The Brazilian bus company had failed
Stabroek News
February 8, 2002

Dear Editor,

I have noted the increasing calls in these pages for government to deal with the minibus issues with a firm hand. Elsewhere, I have heard entreaties by embattled citizens for government to bring back the "big buses", in order to provide orderly scheduled service. Lest we forget, in 1993 a Brazilian company began long distance service throughout Guyana and brought in their own full sized buses. Ultimately, they were unable to compete with the minibus' "on demand" service and in desperation, resorted to competing for city routes with the faster, more frequent minibus service. Ultimately they were forced to shut down and sell off their stock of buses to Jamaica, as I recall.

The economists will better explain the reasons for this company's demise, but I will suggest that we all remember that it was a failed enterprise. It would also be useful to remember the lessons learned from the establishment and subsequent failure of government owned and operated service in prior years, before we jump off the deep end again.

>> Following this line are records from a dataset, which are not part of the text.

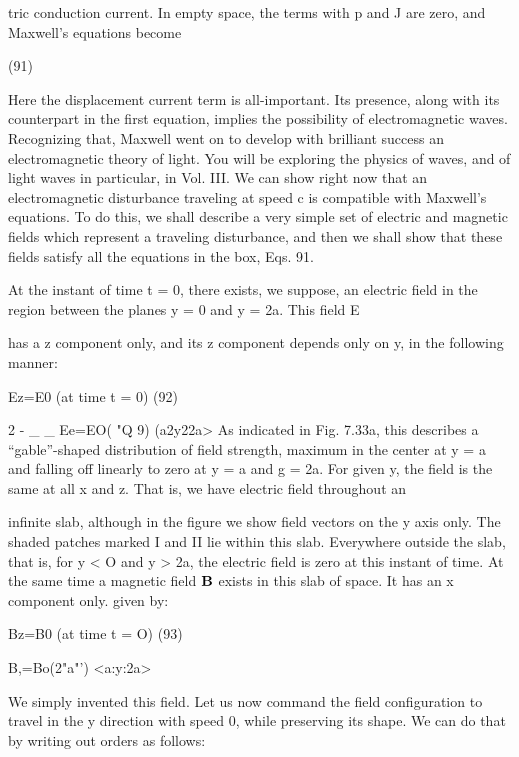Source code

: tric conduction current. In empty space, the terms with p and J are
zero, and Maxwell's equations become

\begin{equation}
\end{equation}
(91)

 

Here the displacement current term is all-important. Its presence,
along with its counterpart in the first equation, implies the possibility
of electromagnetic waves. Recognizing that, Maxwell went on to
develop with brilliant success an electromagnetic theory of light.
You will be exploring the physics of waves, and of light waves in
particular, in Vol. III. We can show right now that an electromagnetic
disturbance traveling at speed c is compatible with Maxwell's
equations. To do this, we shall describe a very simple set of electric
and magnetic fields which represent a traveling disturbance, and
then we shall show that these fields satisfy all the equations in the
box, Eqs. 91.

At the instant of time t = 0, there exists, we suppose, an electric
field in the region between the planes y = 0 and y = 2a. This field E

has a z component only, and its z component depends only on y, in
the following manner:

\begin{equation}
\end{equation}
Ez=E0%
(at time t = 0) (92)

2 - _ _
Ee=EO( "Q 9) (a2y22a>
As indicated in Fig. 7.33a, this describes a ``gable''-shaped distribution
of field strength, maximum in the center at y = a and falling off
linearly to zero at y = a and g = 2a. For given y, the field is the
same at all x and z. That is, we have electric field throughout an

infinite slab, although in the figure we show field vectors on the y axis
only. The shaded patches marked I and II lie within this slab.
Everywhere outside the slab, that is, for y < O and y > 2a, the electric
field is zero at this instant of time. At the same time a magnetic
field $\mathbf{B}$ exists in this slab of space. It has an x component only.
given by:

\begin{equation}
\end{equation}
Bz=B0%
(at time t = O) (93)

B,=Bo(2"a"') <a:y:2a>

We simply invented this field. Let us now command the field
configuration to travel in the y direction with speed 0, while preserving
its shape. We can do that by writing out orders as follows:

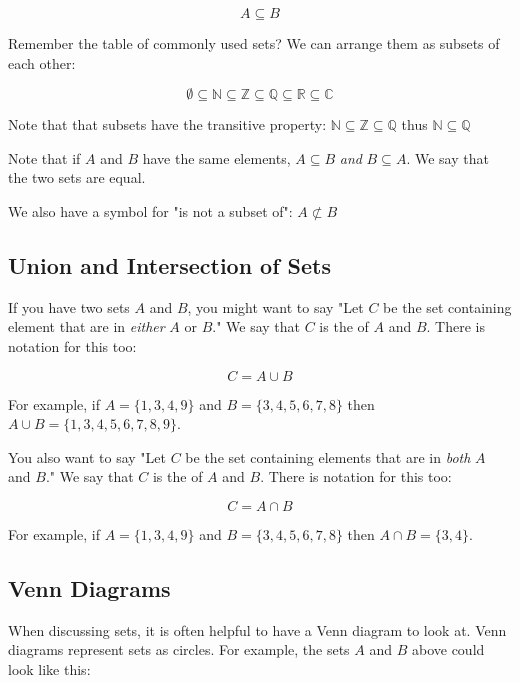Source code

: $$ A \subseteq B$$

Remember the table of commonly used sets?  We can arrange them as
subsets of each other:

$$\emptyset \subseteq \mathbb{N} \subseteq \mathbb{Z} \subseteq \mathbb{Q} \subseteq \mathbb{R} \subseteq \mathbb{C}$$

Note that that subsets have the transitive property: $\mathbb{N}
\subseteq \mathbb{Z} \subseteq \mathbb{Q}$ thus $\mathbb{N} \subseteq
\mathbb{Q}$

Note that if $A$ and $B$ have the same elements, $A \subseteq B$
\textit{ and } $B \subseteq A$.  We say that the two sets are equal.

We also have a symbol for "is not a subset of": $A \not\subset B$

\subsection{Union and Intersection of Sets}

If you have two sets $A$ and $B$, you might want to say "Let $C$ be
the set containing element that are in \textit{either} $A$ or $B$."
We say that $C$ is the  of $A$ and $B$.  There is
notation for this too:

$$C = A \cup B$$

For example,  if $A = \{1,3,4,9\}$ and $B = \{3,4,5,6,7,8\}$  then $A \cup B =  \{1,3,4,5,6,7,8,9\}$.

You also want to say "Let $C$ be the set containing elements that are
in \textit{both} $A$ and $B$."  We say that $C$ is the
 of $A$ and $B$.  There is notation for this
too:

$$C = A \cap B$$

For example,  if $A = \{1,3,4,9\}$ and $B = \{3,4,5,6,7,8\}$  then $A \cap B =  \{3,4\}$.

\subsection{Venn Diagrams}

When discussing sets, it is often helpful to have a Venn diagram to
look at.  Venn diagrams represent sets as circles. For example, the
sets $A$ and $B$ above could look like this:


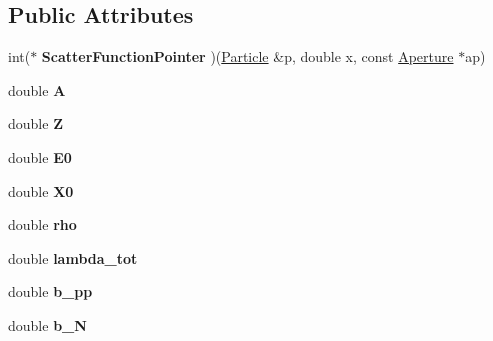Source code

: \subsection*{Public Attributes}
\begin{DoxyCompactItemize}
\item 
\mbox{\label{classParticleTracking_1_1ProtonBunch_ab98c607c379ce030fc1335366aaa6dbc}} 
int($\ast$ {\bfseries Scatter\+Function\+Pointer} )(\hyperlink{classPSvector}{Particle} \&p, double x, const \hyperlink{classAperture}{Aperture} $\ast$ap)
\item 
\mbox{\label{classParticleTracking_1_1ProtonBunch_a183cc9f7def8e96a95db83570e080171}} 
double {\bfseries A}
\item 
\mbox{\label{classParticleTracking_1_1ProtonBunch_aab3791b31fa7883d107746d1cc4d0dcb}} 
double {\bfseries Z}
\item 
\mbox{\label{classParticleTracking_1_1ProtonBunch_a0ba2f4b07908cfe6f71d868858a686e4}} 
double {\bfseries E0}
\item 
\mbox{\label{classParticleTracking_1_1ProtonBunch_a70d07d12b0a2aab1fbdeb76f665d1105}} 
double {\bfseries X0}
\item 
\mbox{\label{classParticleTracking_1_1ProtonBunch_aea79b945bd9e0062482ba0d46b43e4fe}} 
double {\bfseries rho}
\item 
\mbox{\label{classParticleTracking_1_1ProtonBunch_a24911689ef1f24f60ceeec827e849a7d}} 
double {\bfseries lambda\+\_\+tot}
\item 
\mbox{\label{classParticleTracking_1_1ProtonBunch_a8c8d770d71f56702793885ba7207b958}} 
double {\bfseries b\+\_\+pp}
\item 
\mbox{\label{classParticleTracking_1_1ProtonBunch_a3015153bb724456c5f1c3a6f8ea84e6a}} 
double {\bfseries b\+\_\+N}
\item 

\end{DoxyCompactItemize}
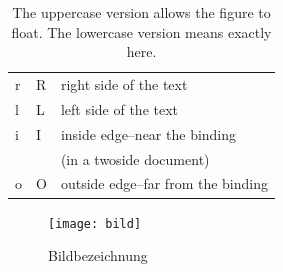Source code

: \blindtext[3]


\begin{table}
	\begin{center}
		\begin{tabular}{|l|l|l|}
			\hline
			r & R & right side of the text\\
			l & L & left side of the text\\
			i & I & inside edge–near the binding\\
			& &  (in a twoside document)\\
			o & O & outside edge–far from the binding\\
			\hline
		\end{tabular}
	\end{center}
	\caption{The uppercase version allows the figure to float. The lowercase version means exactly here.}%
\end{table}

\blindtext[3]

\begin{figure}
	\texttt{[image: bild]}
	\caption{Bildbezeichnung}
	\label{fig:bild}
\end{figure}

\blindtext[3]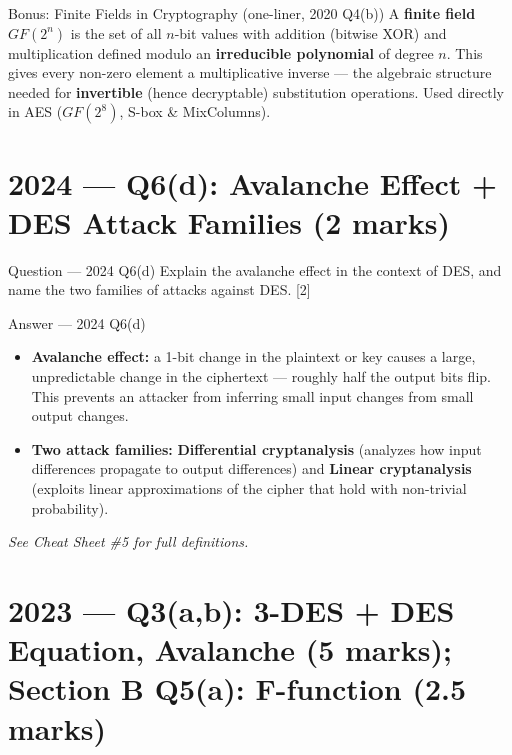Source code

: \documentclass[12pt,a4paper]{article}
\begin{document}
\begin{algobox}{Bonus: Finite Fields in Cryptography (one-liner, 2020 Q4(b))}
A \textbf{finite field $GF(2^n)$} is the set of all $n$-bit values with addition (bitwise XOR) and multiplication defined modulo an \textbf{irreducible polynomial} of degree $n$. This gives every non-zero element a multiplicative inverse --- the algebraic structure needed for \textbf{invertible} (hence decryptable) substitution operations. Used directly in AES ($GF(2^8)$, S-box \& MixColumns).
\end{algobox}

\newpage
\section{2024 --- Q6(d): Avalanche Effect + DES Attack Families (2 marks)}

\begin{qbox}{Question --- 2024 Q6(d)}
Explain the avalanche effect in the context of DES, and name the two families of attacks against DES. \hfill [2]
\end{qbox}

\begin{solbox}{Answer --- 2024 Q6(d)}
\begin{itemize}[noitemsep]
  \item \textbf{Avalanche effect:} a 1-bit change in the plaintext or key causes a large, unpredictable change in the ciphertext --- roughly half the output bits flip. This prevents an attacker from inferring small input changes from small output changes.
  \item \textbf{Two attack families:} \textbf{Differential cryptanalysis} (analyzes how input differences propagate to output differences) and \textbf{Linear cryptanalysis} (exploits linear approximations of the cipher that hold with non-trivial probability).
\end{itemize}
\textit{See Cheat Sheet \#5 for full definitions.}
\end{solbox}

\newpage
\section{2023 --- Q3(a,b): 3-DES + DES Equation, Avalanche (5 marks); Section B Q5(a): F-function (2.5 marks)}
\end{document}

However, the minibus industry must recognize that the time has come for them to subject themselves to some forms of self regulation. It makes sense as a pre emptive measure to ensure the safety and comfort of their paying customers and to restore goodwill and public confidence in the industry. Their failure to do so will hand the imperative back to a government that is under increasing pressure to act. In that case bus owners will have to rely on government's ability to enact coherent legislation that is fair and does not restrain operators' ability to ply their trade. So the industry has little choice but to regulate itself. Anything less would be suicidal.